March for the Alternative: Public sector ‘show of strength’ in cuts battle

As sirens screamed in the opposite direction, almost half a million angry workers, pensioners and families marched on Hyde Park in London on Saturday.

The 400,000 strong march through the capital, organised by the Trades Union Congress (TUC), skirted the violent clashes in West London and was the first major ‘show of strength’ from the country’s unions since public sector cut-backs were announced.

Outspoken opponents of the government’s planned education reforms, teaching union NASUWT, mobilised thousands of their members from across the country for the march.

Karen Hopwood, NASUWT national executive member for Greater Manchester, said: “Some of the cuts to public services are affected by the Gove academy programme. That programme is absolutely diverting money away from the public sector services like libraries in order to build building blocks for a privatised education system. It’s a total privatisation of education”

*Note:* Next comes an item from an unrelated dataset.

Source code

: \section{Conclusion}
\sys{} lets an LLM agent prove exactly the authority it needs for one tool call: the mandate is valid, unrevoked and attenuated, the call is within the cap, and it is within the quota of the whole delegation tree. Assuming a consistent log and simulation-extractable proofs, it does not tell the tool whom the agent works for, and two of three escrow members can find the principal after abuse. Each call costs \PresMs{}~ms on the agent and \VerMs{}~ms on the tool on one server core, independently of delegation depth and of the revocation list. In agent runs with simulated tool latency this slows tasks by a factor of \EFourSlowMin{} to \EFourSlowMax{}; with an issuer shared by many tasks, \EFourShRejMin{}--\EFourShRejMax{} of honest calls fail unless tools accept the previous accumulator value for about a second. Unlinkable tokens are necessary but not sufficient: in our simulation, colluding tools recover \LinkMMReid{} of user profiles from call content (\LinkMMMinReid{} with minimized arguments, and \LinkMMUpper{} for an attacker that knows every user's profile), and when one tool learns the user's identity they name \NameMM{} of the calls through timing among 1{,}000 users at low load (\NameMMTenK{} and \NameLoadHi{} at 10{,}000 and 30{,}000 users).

As well as a strong union presence, thousands of families and individuals joined the march to Hyde Park. Marching with her daughter, Annie from South London, said: “My daughter’s been trying to get into university at the moment and obviously this year it’s become very very competitive and she’s having tremendous difficulty.

“I’ve got a son a couple of years younger who will have lost his EMA. As well he’s going to face the increased tuition fees. We’ll be losing children’s tax credit and child benefit. It’s little bits eating away all over the place.”

Many of those marching shared similar gripes to the protesting students who brought London to a standstill last November but in stark contrast to those marches, the mood on Saturday was quiet and determined rather than raucous.

But the scale of the march, which stretched for miles throughout Central London, reassured many worried about the sheer scale of the proposed cuts.

As one marcher put it: “Things are getting so bad I can’t see people just quieting down and getting on with it for much longer. I think, I hope, that people keep making themselves heard because I think the alternative is just to get really despondent about it and that’s bad for everybody.”

Public sector unions believe that the scale of Saturday’s march showed the kind of support which could spell major industrial unrest in the near future.